CoreWeave is soaring as Microsoft’s $17.4 billion deal with Nebius shows the immense value and continued demand for all parts of the AI data center ecosystem.

One additional reason for CoreWeave’s jump may be that its pending acquisition of AI data center infrastructure company Core Scientific looks like a great deal compared to Microsoft’s renting of (more broad and advanced) AI data center capacity from Nebius.

CoreWeave’s all-stock deal to buy Core Scientific was initially valued at ~$9 billion, but with the subsequent decline in its shares, it’s worth about 40% less. And in purchasing Core Scientific, CoreWeave is saving $10 billion in what it would have paid the company to lease data center infrastructure over the next 12 years.

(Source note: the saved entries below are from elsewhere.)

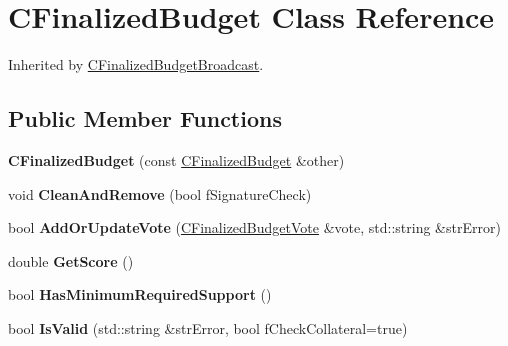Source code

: \hypertarget{class_c_finalized_budget}{}\section{C\+Finalized\+Budget Class Reference}
\label{class_c_finalized_budget}


Inherited by \mbox{\hyperlink{class_c_finalized_budget_broadcast}{C\+Finalized\+Budget\+Broadcast}}.

\subsection*{Public Member Functions}
\begin{DoxyCompactItemize}
\item 
\mbox{\label{class_c_finalized_budget_a701687a3f6f5dadaa8cf20b188306005}} 
{\bfseries C\+Finalized\+Budget} (const \mbox{\hyperlink{class_c_finalized_budget}{C\+Finalized\+Budget}} \&other)
\item 
\mbox{\label{class_c_finalized_budget_a11cbbc4f8f84e5ffb2b7257168da98be}} 
void {\bfseries Clean\+And\+Remove} (bool f\+Signature\+Check)
\item 
\mbox{\label{class_c_finalized_budget_a63fadb286f5d0f9f735bc33deba56b02}} 
bool {\bfseries Add\+Or\+Update\+Vote} (\mbox{\hyperlink{class_c_finalized_budget_vote}{C\+Finalized\+Budget\+Vote}} \&vote, std\+::string \&str\+Error)
\item 
\mbox{\label{class_c_finalized_budget_aadcaaf7b39cfe0400253db00c5fe0b03}} 
double {\bfseries Get\+Score} ()
\item 
\mbox{\label{class_c_finalized_budget_a96b19202f64cb941239a500e7895c048}} 
bool {\bfseries Has\+Minimum\+Required\+Support} ()
\item 
\mbox{\label{class_c_finalized_budget_ae91a3b63f88979a2cf5252b91b9f339d}} 
bool {\bfseries Is\+Valid} (std\+::string \&str\+Error, bool f\+Check\+Collateral=true)
\item 
\mbox{\label{class_c_finalized_budget_adc46e6b0931fd6335d0788311886a1ba}} 

\end{DoxyCompactItemize}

As it stands, Microsoft is getting about 300 megawatts in data center power capacity from Nebius, while Core Scientific boasts that its footprint is in excess of 1,300 megawatts. So, on the surface, it looks like an absolute steal for CoreWeave.

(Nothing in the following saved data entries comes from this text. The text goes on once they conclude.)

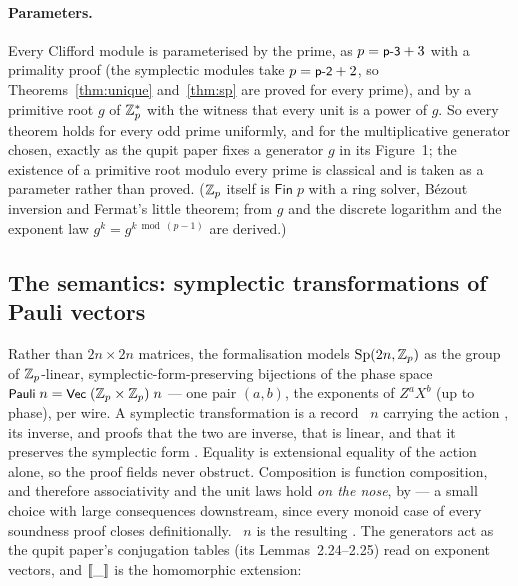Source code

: \paragraph{Parameters.}  Every Clifford module is
parameterised by the prime, as $p = \aid{p-3} + 3$ with a primality
proof (the symplectic modules take $p = \aid{p-2} + 2$, so
Theorems~\ref{thm:unique} and~\ref{thm:sp} are proved for every prime),
and by a primitive root $g$ of $\Zp^{*}$ with the witness 
that every unit is a power of $g$.  So every theorem holds for every odd
prime uniformly, and for the multiplicative generator chosen, exactly as
the qupit paper fixes a generator $g$ in its Figure~1; the existence of
a primitive root modulo every prime is classical and is taken as a
parameter rather than proved.  ($\Zp$ itself is $\mathsf{Fin}\;p$ with
a ring solver, B\'ezout inversion and Fermat's little theorem; from $g$
and  the discrete logarithm and the exponent law $g^{k} =
g^{k \bmod (p-1)}$ are derived.)

\subsection{The semantics: symplectic transformations of Pauli vectors}\label{sec:spsem}

Rather than $2n \times 2n$ matrices, the formalisation models $\Sp$ as
the group of $\Zp$-linear, symplectic-form-preserving bijections of the
phase space $\aid{Pauli}\;n = \aid{Vec}\;(\Zp \times \Zp)\;n$ --- one
pair $(a,b)$, the exponents of $Z^{a}X^{b}$ (up to phase), per wire.
A symplectic transformation is a record ~$n$ carrying
the action , its inverse, and proofs that the two are inverse,
that  is linear, and that it preserves the symplectic form
.  Equality is extensional equality of the action alone, so
the proof fields never obstruct.  Composition is function composition,
and therefore associativity and the unit laws hold \emph{on the nose},
by  --- a small choice with large consequences downstream,
since every monoid case of every soundness proof closes definitionally.
~$n$ is the resulting .  The generators act
as the qupit paper's conjugation tables (its Lemmas~2.24--2.25) read on
exponent vectors, and $\sem{\_}$ is the homomorphic extension:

But again, this is not an apples-to-apples comparison; not all access to AI computing infrastructure is created equal.

There are differences in the type of AI infrastructure provided by the two: Nebius owns GPUs, while Core Scientific doesn’t, and what it provides in the software layer isn’t offered by Core Scientific as a stand-alone entity. This is the difference between the “full stack” approach (Nebius) and a “colocation” approach (Core Scientific).

That being said, CoreWeave’s acquisition of Core Scientific, once completed, will make the combined entity’s business model look more like Nebius’ model, which, as Microsoft just told us, is something that top hyperscalers are willing to pay a pretty penny for.